The Requirement
A customer had quite the mess of a SharePoint farm. Efforts are being made to clean it up … but in the meantime, they required a backup of a SharePoint Content Database (from 5 days ago) to be restored into a new (temporary) Web Application to retrieve some old data. Typically, this would be a simple request.
The Issues
The problem was, when it came time to restore, we experienced the following problems (differing, depending on minor changes to the approach):
- Content Database would not attach at all (using this syntax: stsadm.exe -o addcontentdb -url http://servername:port -databasename content_database_name -databaseserver SQL_Server_Name).
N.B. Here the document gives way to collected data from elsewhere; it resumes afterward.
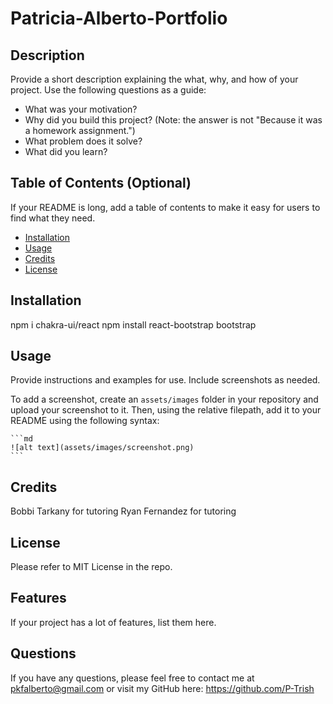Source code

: # Patricia-Alberto-Portfolio


## Description

Provide a short description explaining the what, why, and how of your project. Use the following questions as a guide:

- What was your motivation?
- Why did you build this project? (Note: the answer is not "Because it was a homework assignment.")
- What problem does it solve?
- What did you learn?

## Table of Contents (Optional)

If your README is long, add a table of contents to make it easy for users to find what they need.

- [Installation](#installation)
- [Usage](#usage)
- [Credits](#credits)
- [License](#license)

## Installation

npm i chakra-ui/react
npm install react-bootstrap bootstrap

## Usage

Provide instructions and examples for use. Include screenshots as needed.

To add a screenshot, create an `assets/images` folder in your repository and upload your screenshot to it. Then, using the relative filepath, add it to your README using the following syntax:

    ```md
    ![alt text](assets/images/screenshot.png)
    ```

## Credits

Bobbi Tarkany for tutoring 
Ryan Fernandez for tutoring 


## License

Please refer to MIT License in the repo. 


## Features

If your project has a lot of features, list them here.


## Questions

If you have any questions, please feel free to contact me at pkfalberto@gmail.com or visit my GitHub here: https://github.com/P-Trish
This would return the following Error… The specified SPContentDatabase Name=content_database_name Parent=SPDatabaseServiceInstance has been upgraded to a newer version of SharePoint. Please upgrade this SharePoint application server before attempting to access this object.
Or…
- The Content Database would attach (using above syntax) but Central Administration would indicate that the Content Database contained “0” (zero) sites and if you attempted to go to the Web Application, you would get a 404
What We Tried First (Validation)
-
First, as it seemed pretty clear there were version issues, I verified that the Farm was at the expected build number (MOSS/WSS SP1 by the way) – and it was (6219).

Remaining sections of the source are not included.